* _RECORDS_:
__________________________________________________
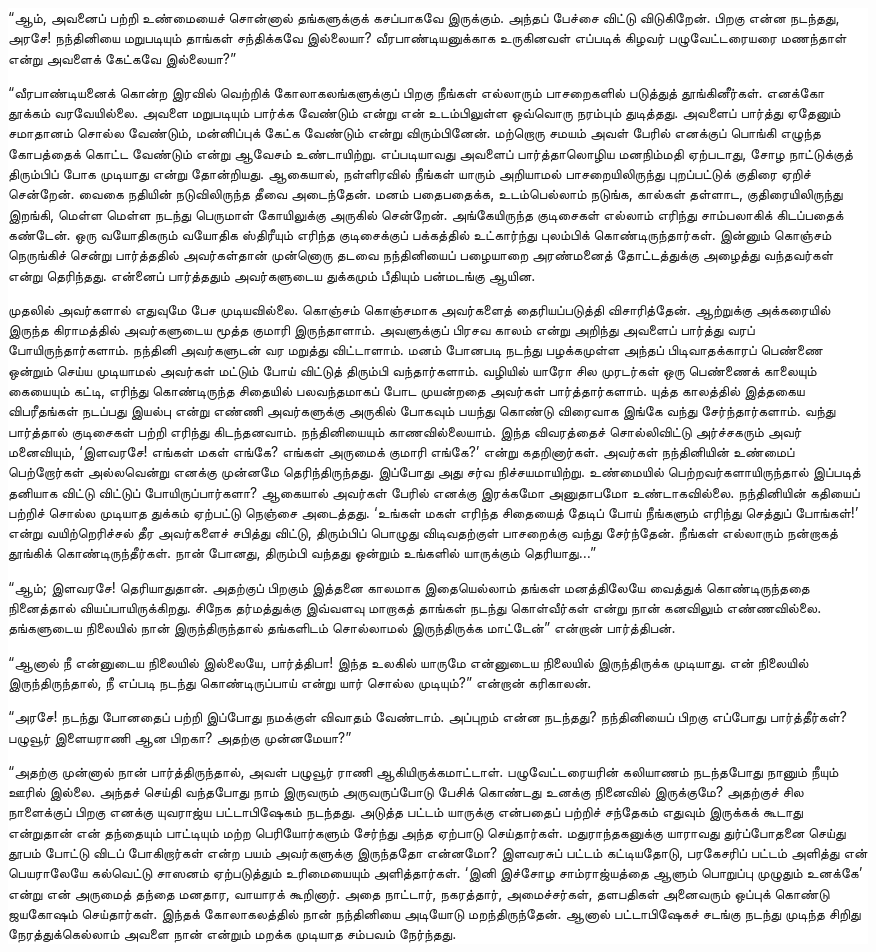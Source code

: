 &#8220;ஆம், அவனைப் பற்றி உண்மையைச் சொன்னால் தங்களுக்குக் கசப்பாகவே இருக்கும். அந்தப் பேச்சை விட்டு விடுகிறேன். பிறகு என்ன நடந்தது, அரசே! நந்தினியை மறுபடியும் தாங்கள் சந்திக்கவே இல்லையா? வீரபாண்டியனுக்காக உருகினவள் எப்படிக் கிழவர் பழுவேட்டரையரை மணந்தாள் என்று அவளைக் கேட்கவே இல்லையா?&#8221;

&#8220;வீரபாண்டியனைக் கொன்ற இரவில் வெற்றிக் கோலாகலங்களுக்குப் பிறகு நீங்கள் எல்லாரும் பாசறைகளில் படுத்துத் தூங்கினீர்கள். எனக்கோ தூக்கம் வரவேயில்லை. அவளை மறுபடியும் பார்க்க வேண்டும் என்று என் உடம்பிலுள்ள ஒவ்வொரு நரம்பும் துடித்தது. அவளைப் பார்த்து ஏதேனும் சமாதானம் சொல்ல வேண்டும், மன்னிப்புக் கேட்க வேண்டும் என்று விரும்பினேன். மற்றொரு சமயம் அவள் பேரில் எனக்குப் பொங்கி எழுந்த கோபத்தைக் கொட்ட வேண்டும் என்று ஆவேசம் உண்டாயிற்று. எப்படியாவது அவளைப் பார்த்தாலொழிய மனநிம்மதி ஏற்படாது, சோழ நாட்டுக்குத் திரும்பிப் போக முடியாது என்று தோன்றியது. ஆகையால், நள்ளிரவில் நீங்கள் யாரும் அறியாமல் பாசறையிலிருந்து புறப்பட்டுக் குதிரை ஏறிச் சென்றேன். வைகை நதியின் நடுவிலிருந்த தீவை அடைந்தேன். மனம் பதைபதைக்க, உடம்பெல்லாம் நடுங்க, கால்கள் தள்ளாட, குதிரையிலிருந்து இறங்கி, மெள்ள மெள்ள நடந்து பெருமாள் கோயிலுக்கு அருகில் சென்றேன். அங்கேயிருந்த குடிசைகள் எல்லாம் எரிந்து சாம்பலாகிக் கிடப்பதைக் கண்டேன். ஒரு வயோதிகரும் வயோதிக ஸ்திரீயும் எரிந்த குடிசைக்குப் பக்கத்தில் உட்கார்ந்து புலம்பிக் கொண்டிருந்தார்கள். இன்னும் கொஞ்சம் நெருங்கிச் சென்று பார்த்ததில் அவர்கள்தான் முன்னொரு தடவை நந்தினியைப் பழையாறை அரண்மனைத் தோட்டத்துக்கு அழைத்து வந்தவர்கள் என்று தெரிந்தது. என்னைப் பார்த்ததும் அவர்களுடைய துக்கமும் பீதியும் பன்மடங்கு ஆயின.

முதலில் அவர்களால் எதுவுமே பேச முடியவில்லை. கொஞ்சம் கொஞ்சமாக அவர்களைத் தைரியப்படுத்தி விசாரித்தேன். ஆற்றுக்கு அக்கரையில் இருந்த கிராமத்தில் அவர்களுடைய மூத்த குமாரி இருந்தாளாம். அவளுக்குப் பிரசவ காலம் என்று அறிந்து அவளைப் பார்த்து வரப் போயிருந்தார்களாம். நந்தினி அவர்களுடன் வர மறுத்து விட்டாளாம். மனம் போனபடி நடந்து பழக்கமுள்ள அந்தப் பிடிவாதக்காரப் பெண்ணை ஒன்றும் செய்ய முடியாமல் அவர்கள் மட்டும் போய் விட்டுத் திரும்பி வந்தார்களாம். வழியில் யாரோ சில முரடர்கள் ஒரு பெண்ணைக் காலையும் கையையும் கட்டி, எரிந்து கொண்டிருந்த சிதையில் பலவந்தமாகப் போட முயன்றதை அவர்கள் பார்த்தார்களாம். யுத்த காலத்தில் இத்தகைய விபரீதங்கள் நடப்பது இயல்பு என்று எண்ணி அவர்களுக்கு அருகில் போகவும் பயந்து கொண்டு விரைவாக இங்கே வந்து சேர்ந்தார்களாம். வந்து பார்த்தால் குடிசைகள் பற்றி எரிந்து கிடந்தனவாம். நந்தினியையும் காணவில்லையாம். இந்த விவரத்தைச் சொல்லிவிட்டு அர்ச்சகரும் அவர் மனைவியும், &#8216;இளவரசே! எங்கள் மகள் எங்கே? எங்கள் அருமைக் குமாரி எங்கே?&#8217; என்று கதறினார்கள். அவர்கள் நந்தினியின் உண்மைப் பெற்றோர்கள் அல்லவென்று எனக்கு முன்னமே தெரிந்திருந்தது. இப்போது அது சர்வ நிச்சயமாயிற்று. உண்மையில் பெற்றவர்களாயிருந்தால் இப்படித் தனியாக விட்டு விட்டுப் போயிருப்பார்களா? ஆகையால் அவர்கள் பேரில் எனக்கு இரக்கமோ அனுதாபமோ உண்டாகவில்லை. நந்தினியின் கதியைப் பற்றிச் சொல்ல முடியாத துக்கம் ஏற்பட்டு நெஞ்சை அடைத்தது. &#8216;உங்கள் மகள் எரிந்த சிதையைத் தேடிப் போய் நீங்களும் எரிந்து செத்துப் போங்கள்!&#8217; என்று வயிற்றெரிச்சல் தீர அவர்களைச் சபித்து விட்டு, திரும்பிப் பொழுது விடிவதற்குள் பாசறைக்கு வந்து சேர்ந்தேன். நீங்கள் எல்லாரும் நன்றாகத் தூங்கிக் கொண்டிருந்தீர்கள். நான் போனது, திரும்பி வந்தது ஒன்றும் உங்களில் யாருக்கும் தெரியாது&#8230;&#8221;

&#8220;ஆம்; இளவரசே! தெரியாதுதான். அதற்குப் பிறகும் இத்தனை காலமாக இதையெல்லாம் தங்கள் மனத்திலேயே வைத்துக் கொண்டிருந்ததை நினைத்தால் வியப்பாயிருக்கிறது. சிநேக தர்மத்துக்கு இவ்வளவு மாறாகத் தாங்கள் நடந்து கொள்வீர்கள் என்று நான் கனவிலும் எண்ணவில்லை. தங்களுடைய நிலையில் நான் இருந்திருந்தால் தங்களிடம் சொல்லாமல் இருந்திருக்க மாட்டேன்&#8221; என்றான் பார்த்திபன்.

&#8220;ஆனால் நீ என்னுடைய நிலையில் இல்லையே, பார்த்திபா! இந்த உலகில் யாருமே என்னுடைய நிலையில் இருந்திருக்க முடியாது. என் நிலையில் இருந்திருந்தால், நீ எப்படி நடந்து கொண்டிருப்பாய் என்று யார் சொல்ல முடியும்?&#8221; என்றான் கரிகாலன்.

&#8220;அரசே! நடந்து போனதைப் பற்றி இப்போது நமக்குள் விவாதம் வேண்டாம். அப்புறம் என்ன நடந்தது? நந்தினியைப் பிறகு எப்போது பார்த்தீர்கள்? பழுவூர் இளையராணி ஆன பிறகா? அதற்கு முன்னமேயா?&#8221;

&#8220;அதற்கு முன்னால் நான் பார்த்திருந்தால், அவள் பழுவூர் ராணி ஆகியிருக்கமாட்டாள். பழுவேட்டரையரின் கலியாணம் நடந்தபோது நானும் நீயும் ஊரில் இல்லை. அந்தச் செய்தி வந்தபோது நாம் இருவரும் அருவருப்போடு பேசிக் கொண்டது உனக்கு நினைவில் இருக்குமே? அதற்குச் சில நாளைக்குப் பிறகு எனக்கு யுவராஜ்ய பட்டாபிஷேகம் நடந்தது. அடுத்த பட்டம் யாருக்கு என்பதைப் பற்றிச் சந்தேகம் எதுவும் இருக்கக் கூடாது என்றுதான் என் தந்தையும் பாட்டியும் மற்ற பெரியோர்களும் சேர்ந்து அந்த ஏற்பாடு செய்தார்கள். மதுராந்தகனுக்கு யாராவது துர்ப்போதனை செய்து தூபம் போட்டு விடப் போகிறார்கள் என்ற பயம் அவர்களுக்கு இருந்ததோ என்னமோ? இளவரசுப் பட்டம் கட்டியதோடு, பரகேசரிப் பட்டம் அளித்து என் பெயராலேயே கல்வெட்டு சாஸனம் ஏற்படுத்தும் உரிமையையும் அளித்தார்கள். &#8216;இனி இச்சோழ சாம்ராஜ்யத்தை ஆளும் பொறுப்பு முழுதும் உனக்கே&#8217; என்று என் அருமைத் தந்தை மனதார, வாயாரக் கூறினார். அதை நாட்டார், நகரத்தார், அமைச்சர்கள், தளபதிகள் அனைவரும் ஒப்புக் கொண்டு ஜயகோஷம் செய்தார்கள். இந்தக் கோலாகலத்தில் நான் நந்தினியை அடியோடு மறந்திருந்தேன். ஆனால் பட்டாபிஷேகச் சடங்கு நடந்து முடிந்த சிறிது நேரத்துக்கெல்லாம் அவளை நான் என்றும் மறக்க முடியாத சம்பவம் நேர்ந்தது.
__________________________________________________
* _REQUIRED WORK_: Repeat, word for word, the lines above between the line holding "மாட்டேன்&#8221; என்றான் பார்த்திபன்." and the line holding "பிறகா? அதற்கு முன்னமேயா?&#8221;", inclusive; omit everything else.

* _PROBLEM SOLUTION_:
&#8220;ஆம்; இளவரசே! தெரியாதுதான். அதற்குப் பிறகும் இத்தனை காலமாக இதையெல்லாம் தங்கள் மனத்திலேயே வைத்துக் கொண்டிருந்ததை நினைத்தால் வியப்பாயிருக்கிறது. சிநேக தர்மத்துக்கு இவ்வளவு மாறாகத் தாங்கள் நடந்து கொள்வீர்கள் என்று நான் கனவிலும் எண்ணவில்லை. தங்களுடைய நிலையில் நான் இருந்திருந்தால் தங்களிடம் சொல்லாமல் இருந்திருக்க மாட்டேன்&#8221; என்றான் பார்த்திபன்.

&#8220;ஆனால் நீ என்னுடைய நிலையில் இல்லையே, பார்த்திபா! இந்த உலகில் யாருமே என்னுடைய நிலையில் இருந்திருக்க முடியாது. என் நிலையில் இருந்திருந்தால், நீ எப்படி நடந்து கொண்டிருப்பாய் என்று யார் சொல்ல முடியும்?&#8221; என்றான் கரிகாலன்.

&#8220;அரசே! நடந்து போனதைப் பற்றி இப்போது நமக்குள் விவாதம் வேண்டாம். அப்புறம் என்ன நடந்தது? நந்தினியைப் பிறகு எப்போது பார்த்தீர்கள்? பழுவூர் இளையராணி ஆன பிறகா? அதற்கு முன்னமேயா?&#8221;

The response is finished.